Two extra numbers will also be added to the draw, meaning the chance of picking all six numbers and winning the jackpot is considerably reduced.
There will now be 47 numbers to choose from instead of 45 – the odds of picking all six numbers goes from just over eight million to one to almost 11 million to one. As such, there will be an average of 14 jackpot winners a year – three less than previously.
Lotto bosses, however, said the changes will also mean larger jackpots. The average jackpot win will now go from €4.5million to €6.3 m.
The overall odds of winning a prize have gone up – from one in 42 to one in 28.7, due to additional smaller prizes, including €100,000 for matching five numbers and the bonus ball, and a prize for matching two numbers plus the bonus number.
“We haven’t changed the game in nine years and we feel now is the time to introduce changes to the game so that it is bigger, it is better and there’s more prizes,” Dermot Griffin, CEO of Premier Lotteries Ireland (PLI), said on RTÉ Radio One.
“Bigger, better lotto will deliver a more exciting game and bigger jackpots for our players, which will generate more funds for good causes.”

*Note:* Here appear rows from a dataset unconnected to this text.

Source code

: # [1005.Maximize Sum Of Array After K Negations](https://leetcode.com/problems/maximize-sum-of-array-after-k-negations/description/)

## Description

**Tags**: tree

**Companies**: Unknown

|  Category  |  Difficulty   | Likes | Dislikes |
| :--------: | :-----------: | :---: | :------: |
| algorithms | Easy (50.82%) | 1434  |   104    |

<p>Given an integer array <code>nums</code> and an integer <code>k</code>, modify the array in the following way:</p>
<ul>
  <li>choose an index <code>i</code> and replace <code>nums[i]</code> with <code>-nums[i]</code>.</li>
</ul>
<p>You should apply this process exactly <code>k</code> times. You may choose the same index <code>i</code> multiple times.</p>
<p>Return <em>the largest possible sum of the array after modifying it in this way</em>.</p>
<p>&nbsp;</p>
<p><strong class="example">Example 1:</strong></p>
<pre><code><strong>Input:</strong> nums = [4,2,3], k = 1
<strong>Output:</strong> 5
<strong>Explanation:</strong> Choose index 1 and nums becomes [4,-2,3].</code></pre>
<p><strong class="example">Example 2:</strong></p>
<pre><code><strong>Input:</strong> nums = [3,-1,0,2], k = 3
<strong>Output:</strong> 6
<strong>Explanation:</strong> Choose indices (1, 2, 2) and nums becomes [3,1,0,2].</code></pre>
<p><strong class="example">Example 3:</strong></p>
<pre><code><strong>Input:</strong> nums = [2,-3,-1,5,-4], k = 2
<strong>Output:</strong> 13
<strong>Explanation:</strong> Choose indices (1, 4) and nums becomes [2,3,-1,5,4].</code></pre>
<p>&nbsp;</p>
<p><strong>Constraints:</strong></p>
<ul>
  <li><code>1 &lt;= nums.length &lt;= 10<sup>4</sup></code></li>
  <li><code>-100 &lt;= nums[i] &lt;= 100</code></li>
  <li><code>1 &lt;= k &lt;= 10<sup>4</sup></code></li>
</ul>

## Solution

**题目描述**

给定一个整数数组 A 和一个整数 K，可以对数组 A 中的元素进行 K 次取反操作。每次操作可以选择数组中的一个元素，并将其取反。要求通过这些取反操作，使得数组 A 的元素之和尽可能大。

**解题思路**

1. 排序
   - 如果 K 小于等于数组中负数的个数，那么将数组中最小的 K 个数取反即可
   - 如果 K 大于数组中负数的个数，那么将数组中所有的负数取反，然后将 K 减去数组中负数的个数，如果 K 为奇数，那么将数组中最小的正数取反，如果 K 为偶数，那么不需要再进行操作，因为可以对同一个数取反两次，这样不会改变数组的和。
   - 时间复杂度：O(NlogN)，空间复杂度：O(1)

While Mr Griffin failed to say how much money Premier Lotteries Ireland stands to make from the price hike, which comes into effect on September 5, he said they do not expect a drop in sales.
He also said within the first five years of the new structure, the National Lottery expects to break the record for the biggest jackpot – the landmark €18m top prize was won by a syndicate in Co Carlow in 2008.
The move was widely criticised by Lotto players online and by Fianna Fáil spokesman on public expenditure, Seán Fleming.“This price hike today is a direct result of the decision of the Government to privatise the national lottery and when you privatise the national lottery what else do private companies do only try and increase their turnover and their profit,” he said.
“Since the operation of the National Lottery was handed over to Premier Lotteries Ireland last year, we have seen a litany of problems including the first ever cancellation of a lotto draw after machines broke down in February this year. Now we see price increases being brought in, while the chances of winning the main prize are being reduced.”
The National Lottery agent council, of retail groups, said the new structure would make the games “more attractive” to customers, and
“changes should be considered in the context of the benefit to our customers and our communities in raising additional funds for good causes”.